╭─ Data extract

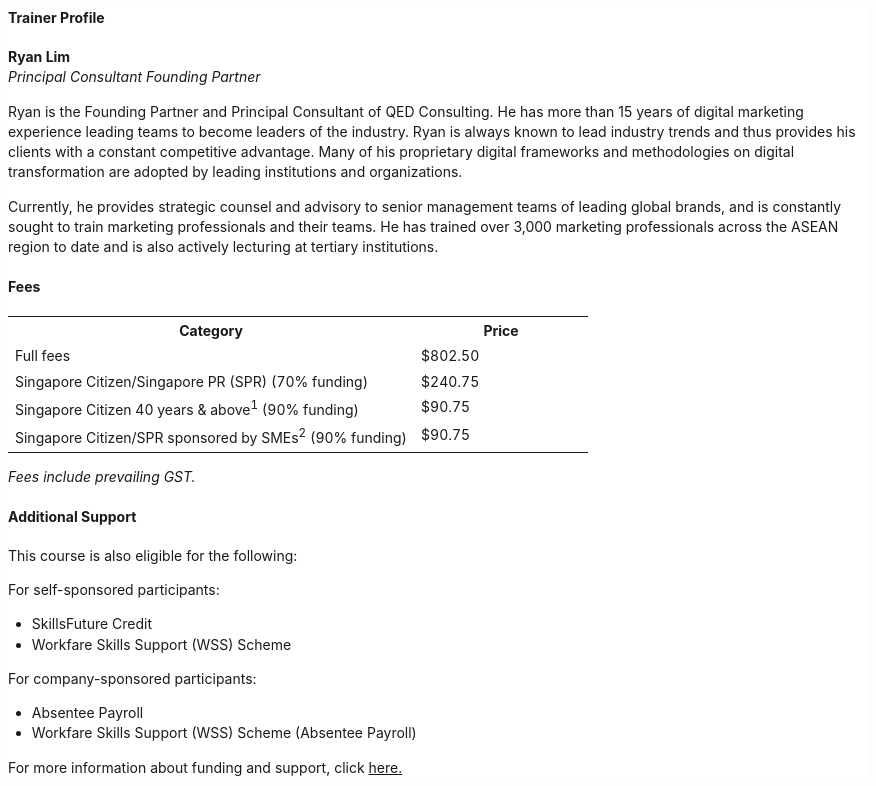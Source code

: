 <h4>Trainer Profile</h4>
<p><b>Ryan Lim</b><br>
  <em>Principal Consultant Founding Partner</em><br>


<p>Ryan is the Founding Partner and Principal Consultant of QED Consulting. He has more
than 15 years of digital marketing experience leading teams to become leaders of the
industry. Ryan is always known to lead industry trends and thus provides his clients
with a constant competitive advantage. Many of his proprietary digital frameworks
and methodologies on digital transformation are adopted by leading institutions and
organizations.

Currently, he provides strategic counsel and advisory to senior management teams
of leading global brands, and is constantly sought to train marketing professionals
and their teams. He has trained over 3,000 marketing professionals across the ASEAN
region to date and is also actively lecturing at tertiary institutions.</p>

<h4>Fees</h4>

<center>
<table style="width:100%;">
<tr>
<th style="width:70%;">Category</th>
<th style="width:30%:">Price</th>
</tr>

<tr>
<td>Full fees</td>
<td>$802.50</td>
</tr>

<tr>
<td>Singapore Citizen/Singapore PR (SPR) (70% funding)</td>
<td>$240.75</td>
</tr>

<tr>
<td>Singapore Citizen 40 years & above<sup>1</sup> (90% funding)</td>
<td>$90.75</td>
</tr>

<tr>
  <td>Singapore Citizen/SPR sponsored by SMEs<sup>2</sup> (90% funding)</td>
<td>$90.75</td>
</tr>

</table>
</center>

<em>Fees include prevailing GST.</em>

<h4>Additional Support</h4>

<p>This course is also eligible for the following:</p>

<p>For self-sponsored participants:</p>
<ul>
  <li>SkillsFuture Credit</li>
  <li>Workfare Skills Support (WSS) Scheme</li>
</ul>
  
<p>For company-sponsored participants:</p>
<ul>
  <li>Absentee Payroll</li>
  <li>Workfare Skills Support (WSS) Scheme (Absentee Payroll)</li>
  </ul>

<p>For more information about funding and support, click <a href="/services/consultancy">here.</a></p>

╰─
╭─ Data extract

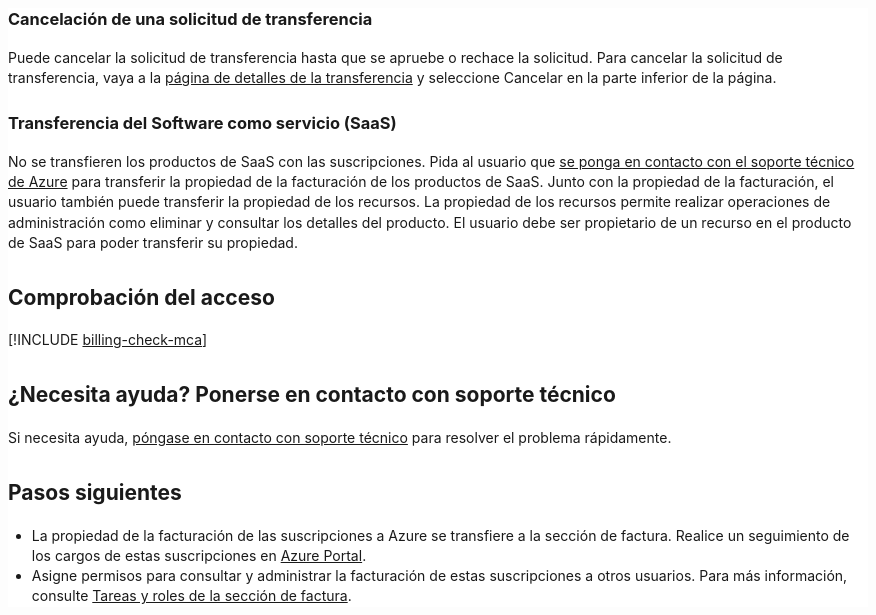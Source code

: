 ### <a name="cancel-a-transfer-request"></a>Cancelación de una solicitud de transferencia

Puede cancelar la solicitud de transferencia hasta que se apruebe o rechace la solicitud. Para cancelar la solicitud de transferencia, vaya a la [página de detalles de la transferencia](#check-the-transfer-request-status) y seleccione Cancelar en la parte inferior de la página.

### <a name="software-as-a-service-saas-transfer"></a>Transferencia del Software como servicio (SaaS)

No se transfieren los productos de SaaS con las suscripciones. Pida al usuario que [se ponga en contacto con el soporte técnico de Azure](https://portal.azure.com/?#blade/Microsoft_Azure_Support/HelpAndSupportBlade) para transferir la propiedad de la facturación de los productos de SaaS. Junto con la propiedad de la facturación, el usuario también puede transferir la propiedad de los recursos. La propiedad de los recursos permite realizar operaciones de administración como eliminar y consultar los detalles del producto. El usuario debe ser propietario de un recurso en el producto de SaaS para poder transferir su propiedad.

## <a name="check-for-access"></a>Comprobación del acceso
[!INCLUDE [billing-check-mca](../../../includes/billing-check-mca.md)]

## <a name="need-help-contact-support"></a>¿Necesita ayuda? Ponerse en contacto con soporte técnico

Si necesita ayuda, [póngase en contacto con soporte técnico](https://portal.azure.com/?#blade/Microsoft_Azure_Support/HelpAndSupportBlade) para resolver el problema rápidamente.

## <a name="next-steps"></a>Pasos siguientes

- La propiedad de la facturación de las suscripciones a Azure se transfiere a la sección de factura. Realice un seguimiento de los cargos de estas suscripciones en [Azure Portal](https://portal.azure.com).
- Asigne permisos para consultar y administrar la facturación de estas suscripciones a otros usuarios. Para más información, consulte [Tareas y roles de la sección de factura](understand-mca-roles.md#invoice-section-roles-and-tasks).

╰─
╭─ Data extract

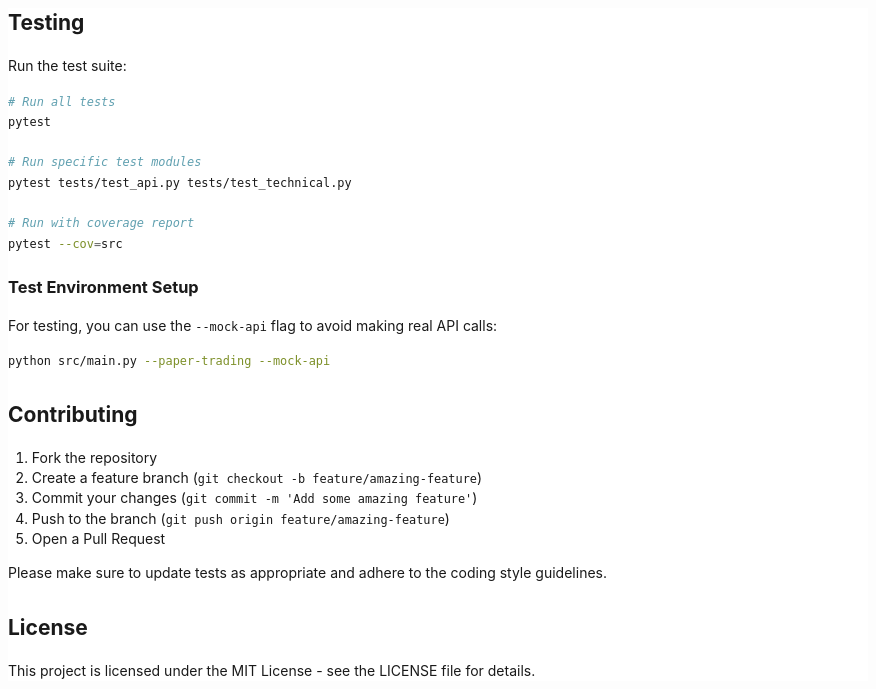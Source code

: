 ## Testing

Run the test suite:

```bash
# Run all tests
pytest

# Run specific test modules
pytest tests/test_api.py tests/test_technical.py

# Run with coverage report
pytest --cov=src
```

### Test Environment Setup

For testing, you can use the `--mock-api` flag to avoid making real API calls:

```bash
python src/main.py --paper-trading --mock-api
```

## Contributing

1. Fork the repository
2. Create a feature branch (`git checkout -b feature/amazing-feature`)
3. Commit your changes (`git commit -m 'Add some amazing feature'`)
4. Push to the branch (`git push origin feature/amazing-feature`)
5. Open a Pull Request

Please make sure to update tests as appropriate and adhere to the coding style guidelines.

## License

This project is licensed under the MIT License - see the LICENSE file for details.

╰─

### Work required
The answer is the lines above between the line holding "<p><b>Ryan Lim</b><br>" and the line holding "<p>This course is", inclusive, each written out exactly, and no others.

### Your solution
<p><b>Ryan Lim</b><br>
  <em>Principal Consultant Founding Partner</em><br>


<p>Ryan is the Founding Partner and Principal Consultant of QED Consulting. He has more
than 15 years of digital marketing experience leading teams to become leaders of the
industry. Ryan is always known to lead industry trends and thus provides his clients
with a constant competitive advantage. Many of his proprietary digital frameworks
and methodologies on digital transformation are adopted by leading institutions and
organizations.

Currently, he provides strategic counsel and advisory to senior management teams
of leading global brands, and is constantly sought to train marketing professionals
and their teams. He has trained over 3,000 marketing professionals across the ASEAN
region to date and is also actively lecturing at tertiary institutions.</p>

<h4>Fees</h4>

<center>
<table style="width:100%;">
<tr>
<th style="width:70%;">Category</th>
<th style="width:30%:">Price</th>
</tr>

<tr>
<td>Full fees</td>
<td>$802.50</td>
</tr>

<tr>
<td>Singapore Citizen/Singapore PR (SPR) (70% funding)</td>
<td>$240.75</td>
</tr>

<tr>
<td>Singapore Citizen 40 years & above<sup>1</sup> (90% funding)</td>
<td>$90.75</td>
</tr>

<tr>
  <td>Singapore Citizen/SPR sponsored by SMEs<sup>2</sup> (90% funding)</td>
<td>$90.75</td>
</tr>

</table>
</center>

<em>Fees include prevailing GST.</em>

<h4>Additional Support</h4>

<p>This course is also eligible for the following:</p>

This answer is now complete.